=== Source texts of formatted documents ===
§ §

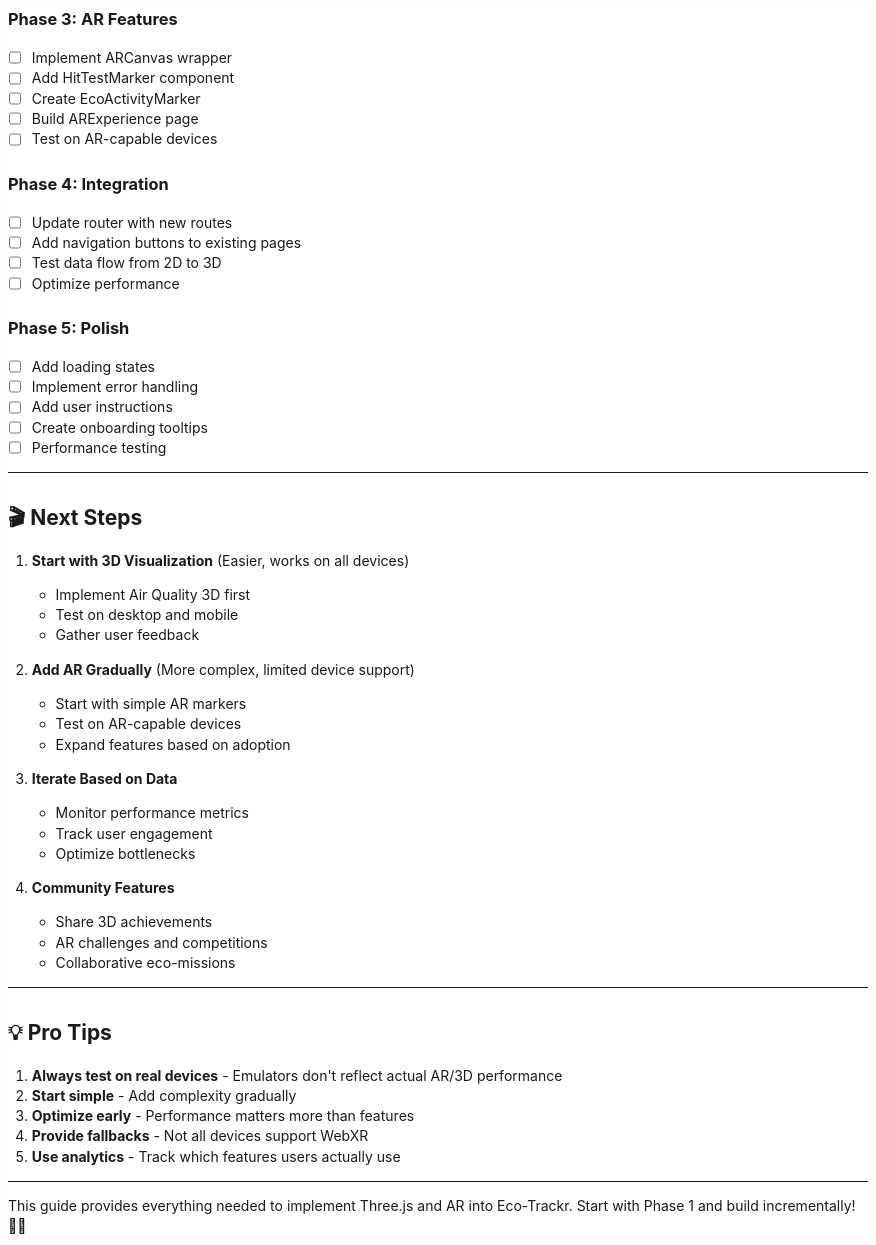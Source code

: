 ### Phase 3: AR Features
- [ ] Implement ARCanvas wrapper
- [ ] Add HitTestMarker component
- [ ] Create EcoActivityMarker
- [ ] Build ARExperience page
- [ ] Test on AR-capable devices

### Phase 4: Integration
- [ ] Update router with new routes
- [ ] Add navigation buttons to existing pages
- [ ] Test data flow from 2D to 3D
- [ ] Optimize performance

### Phase 5: Polish
- [ ] Add loading states
- [ ] Implement error handling
- [ ] Add user instructions
- [ ] Create onboarding tooltips
- [ ] Performance testing

---

## 🎬 Next Steps

1. **Start with 3D Visualization** (Easier, works on all devices)
   - Implement Air Quality 3D first
   - Test on desktop and mobile
   - Gather user feedback

2. **Add AR Gradually** (More complex, limited device support)
   - Start with simple AR markers
   - Test on AR-capable devices
   - Expand features based on adoption

3. **Iterate Based on Data**
   - Monitor performance metrics
   - Track user engagement
   - Optimize bottlenecks

4. **Community Features**
   - Share 3D achievements
   - AR challenges and competitions
   - Collaborative eco-missions

---

## 💡 Pro Tips

1. **Always test on real devices** - Emulators don't reflect actual AR/3D performance
2. **Start simple** - Add complexity gradually
3. **Optimize early** - Performance matters more than features
4. **Provide fallbacks** - Not all devices support WebXR
5. **Use analytics** - Track which features users actually use

---

This guide provides everything needed to implement Three.js and AR into Eco-Trackr. Start with Phase 1 and build incrementally! 🚀🌱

§ §

=== What the task requires ===
Copy the data word for word. Pictures do not go in the copy.

=== Completed task ===
Source code

: ### Phase 3: AR Features
- [ ] Implement ARCanvas wrapper
- [ ] Add HitTestMarker component
- [ ] Create EcoActivityMarker
- [ ] Build ARExperience page
- [ ] Test on AR-capable devices

### Phase 4: Integration
- [ ] Update router with new routes
- [ ] Add navigation buttons to existing pages
- [ ] Test data flow from 2D to 3D
- [ ] Optimize performance

### Phase 5: Polish
- [ ] Add loading states
- [ ] Implement error handling
- [ ] Add user instructions
- [ ] Create onboarding tooltips
- [ ] Performance testing

---

## 🎬 Next Steps

1. **Start with 3D Visualization** (Easier, works on all devices)
   - Implement Air Quality 3D first
   - Test on desktop and mobile
   - Gather user feedback

2. **Add AR Gradually** (More complex, limited device support)
   - Start with simple AR markers
   - Test on AR-capable devices
   - Expand features based on adoption

3. **Iterate Based on Data**
   - Monitor performance metrics
   - Track user engagement
   - Optimize bottlenecks

4. **Community Features**
   - Share 3D achievements
   - AR challenges and competitions
   - Collaborative eco-missions

---

## 💡 Pro Tips

1. **Always test on real devices** - Emulators don't reflect actual AR/3D performance
2. **Start simple** - Add complexity gradually
3. **Optimize early** - Performance matters more than features
4. **Provide fallbacks** - Not all devices support WebXR
5. **Use analytics** - Track which features users actually use

---

This guide provides everything needed to implement Three.js and AR into Eco-Trackr. Start with Phase 1 and build incrementally! 🚀🌱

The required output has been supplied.